(DIRECTIONS)
All of the data below should be written out again exactly.

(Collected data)
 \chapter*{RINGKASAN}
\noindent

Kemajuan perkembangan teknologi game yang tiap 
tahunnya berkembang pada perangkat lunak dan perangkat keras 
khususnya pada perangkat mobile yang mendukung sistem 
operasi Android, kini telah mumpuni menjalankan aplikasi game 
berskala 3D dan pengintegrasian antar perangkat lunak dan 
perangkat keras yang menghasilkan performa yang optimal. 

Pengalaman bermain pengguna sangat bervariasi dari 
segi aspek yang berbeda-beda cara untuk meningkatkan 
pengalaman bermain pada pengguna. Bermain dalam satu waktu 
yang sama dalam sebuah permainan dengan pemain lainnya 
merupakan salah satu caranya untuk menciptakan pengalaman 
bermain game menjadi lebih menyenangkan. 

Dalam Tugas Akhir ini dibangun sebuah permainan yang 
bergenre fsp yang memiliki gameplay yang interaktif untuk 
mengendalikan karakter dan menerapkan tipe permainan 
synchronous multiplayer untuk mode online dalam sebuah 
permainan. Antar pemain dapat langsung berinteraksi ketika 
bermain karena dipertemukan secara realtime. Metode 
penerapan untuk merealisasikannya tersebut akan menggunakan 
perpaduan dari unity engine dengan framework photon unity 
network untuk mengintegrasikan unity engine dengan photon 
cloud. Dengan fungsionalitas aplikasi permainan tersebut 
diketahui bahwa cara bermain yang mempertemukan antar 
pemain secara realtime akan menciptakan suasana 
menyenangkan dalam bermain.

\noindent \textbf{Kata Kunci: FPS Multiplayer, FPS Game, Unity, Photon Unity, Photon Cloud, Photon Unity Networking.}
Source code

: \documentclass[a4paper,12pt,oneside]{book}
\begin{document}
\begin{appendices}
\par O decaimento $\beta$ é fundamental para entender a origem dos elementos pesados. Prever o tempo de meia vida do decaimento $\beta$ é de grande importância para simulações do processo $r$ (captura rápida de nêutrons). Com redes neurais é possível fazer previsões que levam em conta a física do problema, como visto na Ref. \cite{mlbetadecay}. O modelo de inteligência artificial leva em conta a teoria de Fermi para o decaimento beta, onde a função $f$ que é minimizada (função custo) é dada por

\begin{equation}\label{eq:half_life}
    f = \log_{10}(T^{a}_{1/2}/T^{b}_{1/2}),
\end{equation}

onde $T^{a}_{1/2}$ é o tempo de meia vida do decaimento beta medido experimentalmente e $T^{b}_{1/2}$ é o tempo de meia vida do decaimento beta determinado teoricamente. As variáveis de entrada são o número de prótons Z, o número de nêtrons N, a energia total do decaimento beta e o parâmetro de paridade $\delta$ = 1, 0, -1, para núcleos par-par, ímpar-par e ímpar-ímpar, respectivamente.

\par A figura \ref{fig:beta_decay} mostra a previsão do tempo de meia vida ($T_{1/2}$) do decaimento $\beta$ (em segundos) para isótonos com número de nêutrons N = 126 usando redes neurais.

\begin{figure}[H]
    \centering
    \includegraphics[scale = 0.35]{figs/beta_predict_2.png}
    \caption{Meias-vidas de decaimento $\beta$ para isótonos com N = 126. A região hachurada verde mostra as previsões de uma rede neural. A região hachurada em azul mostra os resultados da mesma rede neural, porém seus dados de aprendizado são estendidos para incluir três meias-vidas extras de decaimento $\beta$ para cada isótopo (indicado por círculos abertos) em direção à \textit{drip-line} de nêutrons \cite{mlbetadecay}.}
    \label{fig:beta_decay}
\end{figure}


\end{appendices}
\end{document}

(THE COMPLETED TASK)
 \chapter*{RINGKASAN}
\noindent

Kemajuan perkembangan teknologi game yang tiap 
tahunnya berkembang pada perangkat lunak dan perangkat keras 
khususnya pada perangkat mobile yang mendukung sistem 
operasi Android, kini telah mumpuni menjalankan aplikasi game 
berskala 3D dan pengintegrasian antar perangkat lunak dan 
perangkat keras yang menghasilkan performa yang optimal. 

Pengalaman bermain pengguna sangat bervariasi dari 
segi aspek yang berbeda-beda cara untuk meningkatkan 
pengalaman bermain pada pengguna. Bermain dalam satu waktu 
yang sama dalam sebuah permainan dengan pemain lainnya 
merupakan salah satu caranya untuk menciptakan pengalaman 
bermain game menjadi lebih menyenangkan. 

Dalam Tugas Akhir ini dibangun sebuah permainan yang 
bergenre fsp yang memiliki gameplay yang interaktif untuk 
mengendalikan karakter dan menerapkan tipe permainan 
synchronous multiplayer untuk mode online dalam sebuah 
permainan. Antar pemain dapat langsung berinteraksi ketika 
bermain karena dipertemukan secara realtime. Metode 
penerapan untuk merealisasikannya tersebut akan menggunakan 
perpaduan dari unity engine dengan framework photon unity 
network untuk mengintegrasikan unity engine dengan photon 
cloud. Dengan fungsionalitas aplikasi permainan tersebut 
diketahui bahwa cara bermain yang mempertemukan antar 
pemain secara realtime akan menciptakan suasana 
menyenangkan dalam bermain.

\noindent \textbf{Kata Kunci: FPS Multiplayer, FPS Game, Unity, Photon Unity, Photon Cloud, Photon Unity Networking.}
Source code

: \documentclass[a4paper,12pt,oneside]{book}
\begin{document}
\begin{appendices}
\par O decaimento $\beta$ é fundamental para entender a origem dos elementos pesados. Prever o tempo de meia vida do decaimento $\beta$ é de grande importância para simulações do processo $r$ (captura rápida de nêutrons). Com redes neurais é possível fazer previsões que levam em conta a física do problema, como visto na Ref. \cite{mlbetadecay}. O modelo de inteligência artificial leva em conta a teoria de Fermi para o decaimento beta, onde a função $f$ que é minimizada (função custo) é dada por

\begin{equation}\label{eq:half_life}
    f = \log_{10}(T^{a}_{1/2}/T^{b}_{1/2}),
\end{equation}

onde $T^{a}_{1/2}$ é o tempo de meia vida do decaimento beta medido experimentalmente e $T^{b}_{1/2}$ é o tempo de meia vida do decaimento beta determinado teoricamente. As variáveis de entrada são o número de prótons Z, o número de nêtrons N, a energia total do decaimento beta e o parâmetro de paridade $\delta$ = 1, 0, -1, para núcleos par-par, ímpar-par e ímpar-ímpar, respectivamente.

\par A figura \ref{fig:beta_decay} mostra a previsão do tempo de meia vida ($T_{1/2}$) do decaimento $\beta$ (em segundos) para isótonos com número de nêutrons N = 126 usando redes neurais.

\begin{figure}[H]
    \centering
    \includegraphics[scale = 0.35]{figs/beta_predict_2.png}
    \caption{Meias-vidas de decaimento $\beta$ para isótonos com N = 126. A região hachurada verde mostra as previsões de uma rede neural. A região hachurada em azul mostra os resultados da mesma rede neural, porém seus dados de aprendizado são estendidos para incluir três meias-vidas extras de decaimento $\beta$ para cada isótopo (indicado por círculos abertos) em direção à \textit{drip-line} de nêutrons \cite{mlbetadecay}.}
    \label{fig:beta_decay}
\end{figure}


\end{appendices}
\end{document}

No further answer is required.